Fig. 4: TFAM acts as a mediator of ZZW-115-induced ferroptosis.

A Western blot analysis of TFAM expression in MiaPaCa-2 cells with 1.4 µM ZZW-115 in the presence or absence of 1 μM Fer-1 or NAC for 72 h. B Cell viability in TFAM- or control-transfected MiaPaCa-2 cells following treatment with ZZW-115 for 72 h. AUC was calculated by integration. C ATP content in TFAM- or control-transfected MiaPaCa-2 cells following treatment with ZZW-115 for 72 h.
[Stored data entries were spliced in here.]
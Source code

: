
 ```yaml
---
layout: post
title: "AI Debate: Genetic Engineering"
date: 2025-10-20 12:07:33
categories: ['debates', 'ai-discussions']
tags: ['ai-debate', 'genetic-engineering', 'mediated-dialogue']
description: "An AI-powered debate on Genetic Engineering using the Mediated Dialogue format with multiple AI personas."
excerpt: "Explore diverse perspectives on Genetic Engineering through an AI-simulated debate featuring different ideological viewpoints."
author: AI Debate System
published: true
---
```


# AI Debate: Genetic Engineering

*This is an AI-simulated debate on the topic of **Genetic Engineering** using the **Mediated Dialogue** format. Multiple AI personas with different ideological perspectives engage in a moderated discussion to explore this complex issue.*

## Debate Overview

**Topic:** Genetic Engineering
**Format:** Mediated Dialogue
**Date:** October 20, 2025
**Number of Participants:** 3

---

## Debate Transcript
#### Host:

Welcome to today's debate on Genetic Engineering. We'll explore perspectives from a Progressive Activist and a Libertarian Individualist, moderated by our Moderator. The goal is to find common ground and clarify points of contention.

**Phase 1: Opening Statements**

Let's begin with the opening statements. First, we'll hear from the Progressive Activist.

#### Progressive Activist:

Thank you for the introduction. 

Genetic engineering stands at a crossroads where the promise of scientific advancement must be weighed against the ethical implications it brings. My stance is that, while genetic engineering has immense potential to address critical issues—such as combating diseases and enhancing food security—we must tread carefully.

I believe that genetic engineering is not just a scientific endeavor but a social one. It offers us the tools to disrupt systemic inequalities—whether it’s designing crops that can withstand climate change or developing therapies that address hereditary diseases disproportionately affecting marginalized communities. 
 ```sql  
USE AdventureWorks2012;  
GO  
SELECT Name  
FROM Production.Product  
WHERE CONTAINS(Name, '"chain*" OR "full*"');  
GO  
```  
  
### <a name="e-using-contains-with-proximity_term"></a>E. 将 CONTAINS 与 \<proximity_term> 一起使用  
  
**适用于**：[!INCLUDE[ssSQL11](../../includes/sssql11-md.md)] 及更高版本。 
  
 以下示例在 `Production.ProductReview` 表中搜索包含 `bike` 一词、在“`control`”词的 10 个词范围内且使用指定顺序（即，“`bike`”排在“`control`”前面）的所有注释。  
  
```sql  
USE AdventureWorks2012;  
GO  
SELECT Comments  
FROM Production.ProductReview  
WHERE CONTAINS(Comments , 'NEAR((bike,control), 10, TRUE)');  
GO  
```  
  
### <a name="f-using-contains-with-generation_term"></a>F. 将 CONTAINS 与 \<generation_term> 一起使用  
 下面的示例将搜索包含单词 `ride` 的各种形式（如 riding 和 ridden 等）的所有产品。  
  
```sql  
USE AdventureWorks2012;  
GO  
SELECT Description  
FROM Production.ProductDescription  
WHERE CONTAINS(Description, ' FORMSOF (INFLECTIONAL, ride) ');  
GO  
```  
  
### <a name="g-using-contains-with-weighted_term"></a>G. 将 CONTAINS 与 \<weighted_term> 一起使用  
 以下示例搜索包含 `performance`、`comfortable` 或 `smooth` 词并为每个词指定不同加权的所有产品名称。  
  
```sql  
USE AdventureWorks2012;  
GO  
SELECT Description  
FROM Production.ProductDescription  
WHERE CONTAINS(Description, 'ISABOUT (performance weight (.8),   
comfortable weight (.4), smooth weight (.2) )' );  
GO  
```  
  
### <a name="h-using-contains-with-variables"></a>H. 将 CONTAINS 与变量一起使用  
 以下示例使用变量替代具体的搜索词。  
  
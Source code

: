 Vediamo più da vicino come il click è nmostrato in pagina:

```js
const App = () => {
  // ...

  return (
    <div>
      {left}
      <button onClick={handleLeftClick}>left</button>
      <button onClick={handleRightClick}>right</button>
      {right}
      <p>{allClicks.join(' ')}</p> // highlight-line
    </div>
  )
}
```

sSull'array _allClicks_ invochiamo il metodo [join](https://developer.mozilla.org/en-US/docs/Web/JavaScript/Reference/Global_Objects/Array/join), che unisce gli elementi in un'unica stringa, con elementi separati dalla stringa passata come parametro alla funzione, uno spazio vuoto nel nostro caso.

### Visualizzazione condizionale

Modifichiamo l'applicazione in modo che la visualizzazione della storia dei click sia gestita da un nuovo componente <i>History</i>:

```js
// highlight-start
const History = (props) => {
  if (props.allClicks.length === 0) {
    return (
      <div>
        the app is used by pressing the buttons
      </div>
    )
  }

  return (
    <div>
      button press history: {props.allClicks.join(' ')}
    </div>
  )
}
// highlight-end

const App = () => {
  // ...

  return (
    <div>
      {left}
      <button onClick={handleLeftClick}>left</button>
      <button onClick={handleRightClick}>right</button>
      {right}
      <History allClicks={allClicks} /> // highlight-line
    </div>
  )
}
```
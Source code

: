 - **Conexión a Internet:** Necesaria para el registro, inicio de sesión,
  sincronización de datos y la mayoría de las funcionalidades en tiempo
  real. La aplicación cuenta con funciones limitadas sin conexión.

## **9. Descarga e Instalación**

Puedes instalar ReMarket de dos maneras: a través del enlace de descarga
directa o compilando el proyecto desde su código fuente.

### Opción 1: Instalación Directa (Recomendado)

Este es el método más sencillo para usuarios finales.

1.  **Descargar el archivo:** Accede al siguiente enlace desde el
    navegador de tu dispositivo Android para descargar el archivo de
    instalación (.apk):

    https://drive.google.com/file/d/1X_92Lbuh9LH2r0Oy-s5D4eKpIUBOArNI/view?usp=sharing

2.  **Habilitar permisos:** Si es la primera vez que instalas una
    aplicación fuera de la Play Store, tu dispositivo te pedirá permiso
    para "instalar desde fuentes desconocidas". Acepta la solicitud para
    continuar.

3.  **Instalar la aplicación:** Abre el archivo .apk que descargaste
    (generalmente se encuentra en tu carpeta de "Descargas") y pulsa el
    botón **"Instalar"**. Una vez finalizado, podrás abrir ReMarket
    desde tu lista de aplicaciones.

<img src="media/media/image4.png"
D OCR was determined in TFAM- or control-transfected MiaPaCa-2 cells upon 1.4 µM ZZW-115 treatment for 72 h. TMRM fluorescence (E), Mito-ROS level (F), and cellular ROS level (G) were measured in Indicated MiaPaCa-2 cells following treatment with indicated concentration of ZZW-115 for 72 h. H The mitochondrial network in indicated MiaPaCa-2 cells with 1.4 µM ZZW-115 treatment for 72 h. I Western blot analysis of TFAM expression in siNUPR1-RNA-transfected cells. ATP content (J) TMRM fluorescence (K), Mito-ROS level (L), and cellular ROS level (M) were measured in siNUPR1-transfected cells. For each treatment, statistical significance is *P < 0.05, **P < 0.01, ***P < 0.001, ****P ≤ 0.0001 (two-way ANOVA with Sidak correction or Student’s two-tailed unpaired t-test). Data represent mean ± SEM, n = 3 (with technical triplicates).